This bill provides significant tax incentives, including faster depreciation and permanent full expensing, to encourage manufacturers to relocate production facilities to the United States.
Chip Roy
Representative
TX-21
The Bring Entrepreneurial Advancements To Consumers Here In North America Act aims to incentivize domestic manufacturing by offering significant tax breaks for companies relocating production facilities to the U.S. These incentives include accelerated depreciation write-offs for new buildings and the exclusion of capital gains tax on the sale of old foreign manufacturing property. Furthermore, the bill permanently establishes 100% immediate expensing for qualified business property.
The aptly named Bring Entrepreneurial Advancements To Consumers Here In North America Act (BEAT CHIN Act) is all about using the tax code to lure manufacturing back to the U.S. and encourage businesses to buy new equipment. It does this through two major tax changes: making a huge business write-off permanent and creating a special incentive package specifically for companies that move their production lines back home.
Section 3 is the big one for nearly every business owner, from the local construction company buying a new excavator to the tech firm kitting out a new server room. This section makes full expensing permanent. What this means is that when a business buys qualified new equipment or property, they can deduct 100% of the cost immediately, rather than having to spread that deduction out over several years. This is a massive incentive to invest, because the tax break hits right away, significantly lowering the cost of new machinery.
This isn't just a future perk, either. The bill makes this 100% expensing retroactive, applying it to qualified property put into service all the way back to September 27, 2017. For businesses that have been waiting for certainty on this tax break, this is a green light to pull the trigger on those big capital purchases. For you, the consumer, this could mean faster adoption of new technologies and more efficient production lines, which theoretically should translate into better or cheaper products down the line—or at least, that’s the hope.
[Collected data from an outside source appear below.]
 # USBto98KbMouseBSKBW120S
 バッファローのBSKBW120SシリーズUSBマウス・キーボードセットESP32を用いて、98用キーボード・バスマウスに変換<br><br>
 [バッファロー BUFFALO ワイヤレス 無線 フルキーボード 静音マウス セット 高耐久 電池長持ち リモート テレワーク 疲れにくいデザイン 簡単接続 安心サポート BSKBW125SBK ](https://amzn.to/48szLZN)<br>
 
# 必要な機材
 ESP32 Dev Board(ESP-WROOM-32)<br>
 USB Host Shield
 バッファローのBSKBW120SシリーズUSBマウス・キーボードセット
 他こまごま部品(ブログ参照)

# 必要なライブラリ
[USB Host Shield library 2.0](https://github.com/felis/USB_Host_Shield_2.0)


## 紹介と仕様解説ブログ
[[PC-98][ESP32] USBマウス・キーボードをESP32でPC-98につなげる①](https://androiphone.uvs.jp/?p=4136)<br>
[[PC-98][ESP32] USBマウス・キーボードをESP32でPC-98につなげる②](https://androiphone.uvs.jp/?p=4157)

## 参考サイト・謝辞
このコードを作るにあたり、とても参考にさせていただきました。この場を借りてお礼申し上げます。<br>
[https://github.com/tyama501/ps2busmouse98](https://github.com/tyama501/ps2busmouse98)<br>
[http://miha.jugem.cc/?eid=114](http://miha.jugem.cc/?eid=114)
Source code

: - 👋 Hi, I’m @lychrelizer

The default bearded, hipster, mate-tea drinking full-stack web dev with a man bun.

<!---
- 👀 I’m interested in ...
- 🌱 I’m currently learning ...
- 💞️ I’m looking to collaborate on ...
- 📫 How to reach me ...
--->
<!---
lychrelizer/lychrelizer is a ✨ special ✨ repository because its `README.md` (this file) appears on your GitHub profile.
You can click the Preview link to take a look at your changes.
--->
Section 2 targets manufacturers who currently have operations overseas. It offers a powerful two-part incentive to relocate production of "substantially identical" goods back to the U.S. First, if a manufacturer moves production here, they get to write off the cost of their new factories and buildings much faster. Instead of the usual lengthy depreciation schedule for commercial real estate, these new buildings are treated as 20-year property, and they qualify for bonus depreciation. This means the manufacturer saves big on taxes in the early years of the relocation, improving their cash flow immediately.
Second, and perhaps most strikingly, the bill removes a major financial hurdle for moving: capital gains tax. If a qualified manufacturer sells the foreign property they used for manufacturing as part of the relocation, they won't have to pay capital gains tax on that sale. Imagine a company selling a multi-million dollar factory in another country; exempting that profit from taxation is a huge financial sweetener designed to make the economics of moving production a no-brainer. The catch is that the unit production here must be at least as high as what they stop making abroad, ensuring the move is a real boost to domestic capacity.
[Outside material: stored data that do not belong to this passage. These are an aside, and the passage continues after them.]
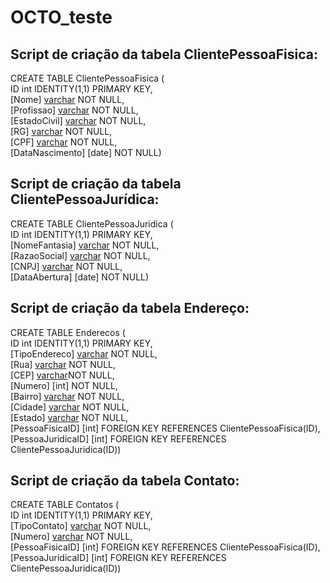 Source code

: # OCTO_teste

## Script de criação da tabela ClientePessoaFisica:
CREATE TABLE ClientePessoaFisica ( <br />
	ID int IDENTITY(1,1) PRIMARY KEY, <br />
	[Nome] [varchar](55) NOT NULL, <br />
	[Profissao] [varchar](100) NOT NULL, <br />
	[EstadoCivil] [varchar](100) NOT NULL, <br />
	[RG] [varchar](10) NOT NULL, <br />
	[CPF] [varchar](11) NOT NULL, <br />
	[DataNascimento] [date] NOT NULL) <br />
  
  ## Script de criação da tabela ClientePessoaJurídica:
  CREATE TABLE ClientePessoaJuridica ( <br />
	ID int IDENTITY(1,1) PRIMARY KEY, <br />
	[NomeFantasia] [varchar](100) NOT NULL, <br />
	[RazaoSocial] [varchar](100) NOT NULL, <br />
	[CNPJ] [varchar](14) NOT NULL, <br />
	[DataAbertura] [date] NOT NULL) <br />
  
  ## Script de criação da tabela Endereço:
  CREATE TABLE Enderecos ( <br />
  ID int IDENTITY(1,1) PRIMARY KEY, <br />
  [TipoEndereco] [varchar](50) NOT NULL, <br />
	[Rua] [varchar](50) NOT NULL, <br />
	[CEP] [varchar](8)NOT NULL, <br />
	[Numero] [int] NOT NULL, <br />
	[Bairro] [varchar](20) NOT NULL, <br />
	[Cidade] [varchar](50) NOT NULL, <br />
	[Estado] [varchar](25) NOT NULL, <br />
	[PessoaFisicaID] [int] FOREIGN KEY REFERENCES ClientePessoaFisica(ID), <br />
	[PessoaJuridicaID] [int] FOREIGN KEY REFERENCES ClientePessoaJuridica(ID)) <br />
  
  ## Script de criação da tabela Contato:
  CREATE TABLE Contatos ( <br />
	ID int IDENTITY(1,1) PRIMARY KEY, <br />
	[TipoContato] [varchar](20) NOT NULL, <br />
	[Numero] [varchar](11) NOT NULL, <br />
	[PessoaFisicaID] [int] FOREIGN KEY REFERENCES ClientePessoaFisica(ID), <br />
	[PessoaJuridicaID] [int] FOREIGN KEY REFERENCES ClientePessoaJuridica(ID)) <br />

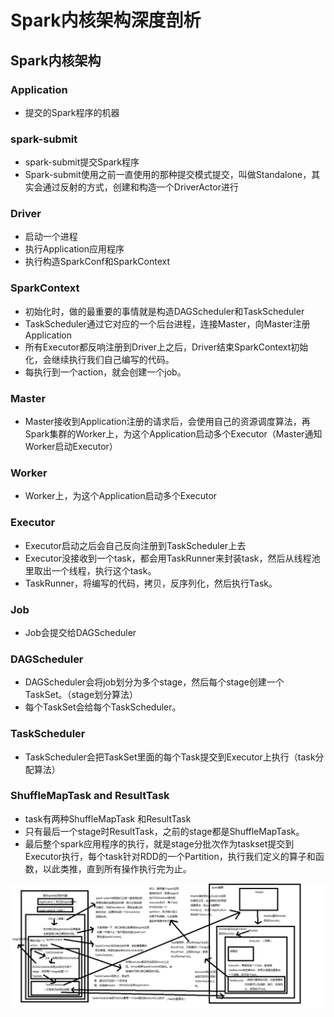 # Spark内核架构深度剖析

## Spark内核架构

### Application

- 提交的Spark程序的机器

### spark-submit

- spark-submit提交Spark程序
- Spark-submit使用之前一直使用的那种提交模式提交，叫做Standalone，其实会通过反射的方式，创建和构造一个DriverActor进行

### Driver

- 启动一个进程
- 执行Application应用程序
- 执行构造SparkConf和SparkContext

### SparkContext

- 初始化时，做的最重要的事情就是构造DAGScheduler和TaskScheduler
- TaskScheduler通过它对应的一个后台进程，连接Master，向Master注册Application
- 所有Executor都反响注册到Driver上之后，Driver结束SparkContext初始化，会继续执行我们自己编写的代码。
- 每执行到一个action，就会创建一个job。

### Master

- Master接收到Application注册的请求后，会使用自己的资源调度算法，再Spark集群的Worker上，为这个Application启动多个Executor（Master通知Worker启动Executor）

### Worker

- Worker上，为这个Application启动多个Executor

### Executor

- Executor启动之后会自己反向注册到TaskScheduler上去
- Executor没接收到一个task，都会用TaskRunner来封装task，然后从线程池里取出一个线程，执行这个task。
- TaskRunner，将编写的代码，拷贝，反序列化，然后执行Task。

### Job

- Job会提交给DAGScheduler

### DAGScheduler

- DAGScheduler会将job划分为多个stage，然后每个stage创建一个TaskSet。（stage划分算法）
- 每个TaskSet会给每个TaskScheduler。

### TaskScheduler

- TaskScheduler会把TaskSet里面的每个Task提交到Executor上执行（task分配算法）

### ShuffleMapTask and ResultTask

- task有两种ShuffleMapTask 和ResultTask
- 只有最后一个stage时ResultTask，之前的stage都是ShuffleMapTask。
- 最后整个spark应用程序的执行，就是stage分批次作为taskset提交到Executor执行，每个task针对RDD的一个Partition，执行我们定义的算子和函数，以此类推，直到所有操作执行完为止。



![](img/Spark内核架构深度剖析.png)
These provisions are designed to create a boom in domestic manufacturing jobs and capital investment. If a company that makes car parts decides to move production from Asia to Ohio, Section 2 makes the move cheaper, and Section 3 makes buying the necessary robotics and equipment cheaper. This is great news for skilled trades and construction workers.
However, there’s always a trade-off. Giving businesses the ability to write off 100% of their equipment costs immediately, and exempting capital gains on foreign property sales, means the U.S. Treasury collects significantly less tax revenue upfront. While the goal is to spur growth that eventually makes up the difference, these are substantial tax breaks that will impact the federal budget immediately. It’s a classic policy choice: prioritize immediate business investment and domestic job creation, or prioritize current federal revenue. This bill definitively chooses the former, betting that the increased economic activity will pay dividends.